Tradewinds, the annual training and readiness exercises the U.S. Navy conducts with Caribbean allies, this month brought an aircraft carrier to the region for the first time in several years. The presence of the George Washington and three support warships sends a signal of U.S. commitment to security in the region, Southern Command officials say.

“This is not focused on Venezuela. The whole invasion idea is so ludicrous and ridiculous that it doesn’t even merit comment,” said Navy Capt. Mark Adrick, liaison officer for the Southern Command. The joint exercises and port calls are intended to enhance the “interoperability” of U.S. and regional forces in tackling such common threats as trafficking of drugs, weapons and people, he said.

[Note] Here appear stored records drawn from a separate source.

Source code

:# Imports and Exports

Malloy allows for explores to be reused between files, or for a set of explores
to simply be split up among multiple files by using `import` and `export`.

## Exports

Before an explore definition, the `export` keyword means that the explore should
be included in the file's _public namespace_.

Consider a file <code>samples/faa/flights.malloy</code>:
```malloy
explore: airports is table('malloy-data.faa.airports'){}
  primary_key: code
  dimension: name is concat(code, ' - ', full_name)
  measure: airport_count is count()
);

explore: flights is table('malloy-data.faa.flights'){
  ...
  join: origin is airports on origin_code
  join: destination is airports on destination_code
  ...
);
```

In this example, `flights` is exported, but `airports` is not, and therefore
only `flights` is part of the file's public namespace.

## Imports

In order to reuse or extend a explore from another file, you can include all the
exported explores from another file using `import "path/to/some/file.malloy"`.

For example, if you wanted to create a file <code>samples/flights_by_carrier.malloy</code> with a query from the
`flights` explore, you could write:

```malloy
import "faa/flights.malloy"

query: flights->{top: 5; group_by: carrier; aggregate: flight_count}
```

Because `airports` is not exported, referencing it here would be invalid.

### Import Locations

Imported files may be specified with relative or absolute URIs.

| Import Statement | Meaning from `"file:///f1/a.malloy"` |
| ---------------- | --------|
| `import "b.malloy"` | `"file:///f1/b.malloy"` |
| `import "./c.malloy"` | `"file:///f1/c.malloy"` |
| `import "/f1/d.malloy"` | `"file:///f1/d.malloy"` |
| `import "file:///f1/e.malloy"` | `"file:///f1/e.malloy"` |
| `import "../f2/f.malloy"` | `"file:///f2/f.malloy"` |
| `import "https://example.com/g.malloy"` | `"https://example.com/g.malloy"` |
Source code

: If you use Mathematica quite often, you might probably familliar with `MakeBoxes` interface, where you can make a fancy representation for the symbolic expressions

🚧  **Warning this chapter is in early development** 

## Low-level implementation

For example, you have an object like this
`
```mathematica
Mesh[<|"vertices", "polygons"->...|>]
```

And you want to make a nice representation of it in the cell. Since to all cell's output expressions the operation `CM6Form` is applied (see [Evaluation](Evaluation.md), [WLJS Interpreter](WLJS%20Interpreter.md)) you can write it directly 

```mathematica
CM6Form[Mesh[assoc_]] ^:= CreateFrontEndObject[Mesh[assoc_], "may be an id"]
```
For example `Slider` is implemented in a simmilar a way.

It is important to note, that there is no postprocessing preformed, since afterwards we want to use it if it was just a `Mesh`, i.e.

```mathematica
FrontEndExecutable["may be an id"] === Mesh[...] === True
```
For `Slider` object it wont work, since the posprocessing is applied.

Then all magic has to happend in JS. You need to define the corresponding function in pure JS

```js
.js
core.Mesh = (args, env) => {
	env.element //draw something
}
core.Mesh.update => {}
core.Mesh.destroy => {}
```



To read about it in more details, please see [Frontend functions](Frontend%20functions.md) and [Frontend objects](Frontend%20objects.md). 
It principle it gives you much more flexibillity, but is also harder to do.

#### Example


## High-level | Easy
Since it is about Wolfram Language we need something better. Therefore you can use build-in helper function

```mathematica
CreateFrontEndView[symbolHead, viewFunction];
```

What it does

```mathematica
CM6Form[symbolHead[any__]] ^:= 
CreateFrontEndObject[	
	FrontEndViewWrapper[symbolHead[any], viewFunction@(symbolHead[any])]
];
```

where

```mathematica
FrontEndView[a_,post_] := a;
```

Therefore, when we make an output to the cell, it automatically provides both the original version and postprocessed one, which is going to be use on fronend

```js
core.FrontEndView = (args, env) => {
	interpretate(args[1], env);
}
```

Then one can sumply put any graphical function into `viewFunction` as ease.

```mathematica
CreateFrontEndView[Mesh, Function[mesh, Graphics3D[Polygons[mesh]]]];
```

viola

The exercises included a drill in Jamaica in early April in which troops from the U.S. and 17 allied countries practiced containment of massive civil unrest, which military officials said was in preparation for the 2007 Cricket World Cup in the Caribbean. Leftist bloggers in the region, however, have cast it as training for a strike against Cuba or Venezuela.

Adrick said he wouldn’t speculate whether the carrier strike force’s deployment was meant to send a message to anti-U.S. figures such as Chavez or to newly influential players in the region, such as China.

“A carrier is the most visible warship on the planet. It always draws attention. If people want to draw inferences on why it’s there,” they’re free to do so, Adrick indicated with a wave of his hand.